Envision Center collaboration helps students visualize effects of climate change
It’s one thing to hear statistics about how climate change and resulting sea level rise will impact our world, and it’s another thing entirely to step into an immersive virtual reality environment that lets you visualize those effects. That’s the principle behind a collaboration between Hua Cai, the Thomas and Jane Schmidt Rising Star Associate Professor in the Edwardson School of Industrial Engineering and the School of Sustainability Engineering and Environmental Engineering, and the Rosen Center for Advanced Computing (RCAC)’s Envision Center.
Cai, who teaches undergraduate courses on the topic of engineering environmental sustainability and discusses how food, water, and energy choices could impact climate change, found that the concepts were too abstract for many of her students.
“One thing I noticed while teaching this course is that it’s hard to have a tangible idea of what the numbers mean,” says Cai. “The students can calculate the amount of greenhouse gas emissions that are going to result from certain choices, but understanding how that is going to impact a city can be a challenge.”
With funding from the Purdue Innovation Hub, she and her Ph.D. student Kendrick Hardaway worked with the Envision Center to build a virtual reality environment to help students visualize the impacts of climate change and the consequences of various choices.

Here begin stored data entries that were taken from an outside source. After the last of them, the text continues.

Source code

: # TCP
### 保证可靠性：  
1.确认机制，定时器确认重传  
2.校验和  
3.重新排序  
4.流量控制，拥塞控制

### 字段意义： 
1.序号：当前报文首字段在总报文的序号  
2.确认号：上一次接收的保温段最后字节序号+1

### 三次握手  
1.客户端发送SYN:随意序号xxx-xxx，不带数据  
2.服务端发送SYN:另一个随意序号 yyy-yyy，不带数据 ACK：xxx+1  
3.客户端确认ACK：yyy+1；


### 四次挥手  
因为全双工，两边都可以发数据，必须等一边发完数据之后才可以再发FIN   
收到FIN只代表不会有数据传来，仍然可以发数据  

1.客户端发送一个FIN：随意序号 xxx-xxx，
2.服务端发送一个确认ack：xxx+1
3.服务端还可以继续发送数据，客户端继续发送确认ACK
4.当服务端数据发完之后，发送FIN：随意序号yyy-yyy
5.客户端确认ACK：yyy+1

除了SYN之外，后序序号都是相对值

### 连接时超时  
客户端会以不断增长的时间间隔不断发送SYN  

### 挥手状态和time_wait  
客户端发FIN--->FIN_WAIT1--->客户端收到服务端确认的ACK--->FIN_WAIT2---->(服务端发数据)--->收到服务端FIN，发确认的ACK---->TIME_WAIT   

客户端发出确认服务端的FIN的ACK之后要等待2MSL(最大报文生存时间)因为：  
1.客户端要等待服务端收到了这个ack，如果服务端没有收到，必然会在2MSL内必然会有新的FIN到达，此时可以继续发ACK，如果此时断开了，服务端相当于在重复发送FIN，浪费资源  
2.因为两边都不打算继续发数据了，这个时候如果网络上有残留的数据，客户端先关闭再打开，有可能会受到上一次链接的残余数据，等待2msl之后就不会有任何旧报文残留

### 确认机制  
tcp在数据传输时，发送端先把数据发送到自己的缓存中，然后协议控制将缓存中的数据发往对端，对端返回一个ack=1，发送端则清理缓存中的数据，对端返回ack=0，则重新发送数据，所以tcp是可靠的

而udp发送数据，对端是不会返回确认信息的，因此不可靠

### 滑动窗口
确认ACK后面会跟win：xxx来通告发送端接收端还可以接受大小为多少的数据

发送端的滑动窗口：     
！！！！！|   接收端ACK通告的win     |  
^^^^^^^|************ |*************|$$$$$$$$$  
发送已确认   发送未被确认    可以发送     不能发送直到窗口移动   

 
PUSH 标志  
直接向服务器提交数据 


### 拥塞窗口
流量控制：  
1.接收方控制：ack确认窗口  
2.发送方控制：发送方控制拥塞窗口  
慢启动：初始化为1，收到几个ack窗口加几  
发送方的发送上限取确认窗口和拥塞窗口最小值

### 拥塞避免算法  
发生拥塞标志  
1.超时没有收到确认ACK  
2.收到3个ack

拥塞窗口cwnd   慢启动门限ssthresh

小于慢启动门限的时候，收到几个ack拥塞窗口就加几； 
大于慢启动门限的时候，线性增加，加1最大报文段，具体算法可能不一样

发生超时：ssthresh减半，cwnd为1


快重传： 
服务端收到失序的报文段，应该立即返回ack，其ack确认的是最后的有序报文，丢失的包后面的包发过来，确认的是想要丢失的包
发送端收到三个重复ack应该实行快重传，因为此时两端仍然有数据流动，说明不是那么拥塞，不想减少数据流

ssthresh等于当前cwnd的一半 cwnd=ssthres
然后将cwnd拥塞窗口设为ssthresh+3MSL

They picked two cities – New York City and Venice, Italy, both coastal cities that will be more impacted than many places by rising sea levels – and developed a VR application that will allow a student to make choices about food, water, and energy and immediately see the impact of those choices on the city over the next 30-50 years.

Cai says she got very positive feedback from the students who were among the first to use the application in her classes last spring.
Says one student, “I feel very motivated [to take action about sustainability] after this experience. It was scary to see the sea levels rising right before my eyes. It was almost a wake-up call showing what our future could look like.” Adds another, “Telling someone that their lifestyle will raise sea levels by a foot vs seeing the sea level rise, [the latter] will have a much bigger impact.”
“I think the project achieved the intended objective to help breach the spatial and temporal distance from our individual decisions today to long term consequences that will happen many years later in places that may not be familiar to the students,” says Cai, who adds that she’s received inquiries from other professors teaching sustainability courses and is working with the Envision Center to find a way to expand the use of this application beyond her own classes.